(Excerpts from a dataset)
<<<<
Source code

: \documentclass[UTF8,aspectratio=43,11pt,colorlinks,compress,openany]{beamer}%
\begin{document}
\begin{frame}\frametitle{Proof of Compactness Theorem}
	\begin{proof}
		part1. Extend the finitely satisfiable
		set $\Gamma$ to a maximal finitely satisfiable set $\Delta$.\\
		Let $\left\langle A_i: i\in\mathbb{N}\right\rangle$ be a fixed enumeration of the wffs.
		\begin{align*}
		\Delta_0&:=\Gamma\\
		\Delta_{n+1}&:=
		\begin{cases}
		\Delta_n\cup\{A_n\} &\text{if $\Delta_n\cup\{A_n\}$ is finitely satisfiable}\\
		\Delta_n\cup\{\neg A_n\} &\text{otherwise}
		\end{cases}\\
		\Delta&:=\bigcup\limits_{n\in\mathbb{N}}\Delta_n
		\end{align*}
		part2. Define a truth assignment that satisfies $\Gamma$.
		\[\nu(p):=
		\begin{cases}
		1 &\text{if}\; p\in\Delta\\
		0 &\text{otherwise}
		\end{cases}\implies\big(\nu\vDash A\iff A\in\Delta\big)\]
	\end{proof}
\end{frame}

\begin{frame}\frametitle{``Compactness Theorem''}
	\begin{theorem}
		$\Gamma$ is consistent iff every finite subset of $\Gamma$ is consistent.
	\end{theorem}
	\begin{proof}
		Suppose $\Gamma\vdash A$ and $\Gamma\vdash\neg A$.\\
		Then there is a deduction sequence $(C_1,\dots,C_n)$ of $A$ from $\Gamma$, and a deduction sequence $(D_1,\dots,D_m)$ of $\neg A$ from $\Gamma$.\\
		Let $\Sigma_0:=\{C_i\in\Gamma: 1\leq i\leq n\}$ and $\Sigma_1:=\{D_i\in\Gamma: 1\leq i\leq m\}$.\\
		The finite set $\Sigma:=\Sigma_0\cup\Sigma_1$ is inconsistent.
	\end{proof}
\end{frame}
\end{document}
>>>>
● YOUR INSTRUCTIONS:
Each entry above needs to be output exactly as written.

● COMPLETED TASK:
Source code

: \documentclass[UTF8,aspectratio=43,11pt,colorlinks,compress,openany]{beamer}%
\begin{document}
\begin{frame}\frametitle{Proof of Compactness Theorem}
	\begin{proof}
		part1. Extend the finitely satisfiable
		set $\Gamma$ to a maximal finitely satisfiable set $\Delta$.\\
		Let $\left\langle A_i: i\in\mathbb{N}\right\rangle$ be a fixed enumeration of the wffs.
		\begin{align*}
		\Delta_0&:=\Gamma\\
		\Delta_{n+1}&:=
		\begin{cases}
		\Delta_n\cup\{A_n\} &\text{if $\Delta_n\cup\{A_n\}$ is finitely satisfiable}\\
		\Delta_n\cup\{\neg A_n\} &\text{otherwise}
		\end{cases}\\
		\Delta&:=\bigcup\limits_{n\in\mathbb{N}}\Delta_n
		\end{align*}
		part2. Define a truth assignment that satisfies $\Gamma$.
		\[\nu(p):=
		\begin{cases}
		1 &\text{if}\; p\in\Delta\\
		0 &\text{otherwise}
		\end{cases}\implies\big(\nu\vDash A\iff A\in\Delta\big)\]
	\end{proof}
\end{frame}

\begin{frame}\frametitle{``Compactness Theorem''}
	\begin{theorem}
		$\Gamma$ is consistent iff every finite subset of $\Gamma$ is consistent.
	\end{theorem}
	\begin{proof}
		Suppose $\Gamma\vdash A$ and $\Gamma\vdash\neg A$.\\
		Then there is a deduction sequence $(C_1,\dots,C_n)$ of $A$ from $\Gamma$, and a deduction sequence $(D_1,\dots,D_m)$ of $\neg A$ from $\Gamma$.\\
		Let $\Sigma_0:=\{C_i\in\Gamma: 1\leq i\leq n\}$ and $\Sigma_1:=\{D_i\in\Gamma: 1\leq i\leq m\}$.\\
		The finite set $\Sigma:=\Sigma_0\cup\Sigma_1$ is inconsistent.
	\end{proof}
\end{frame}
\end{document}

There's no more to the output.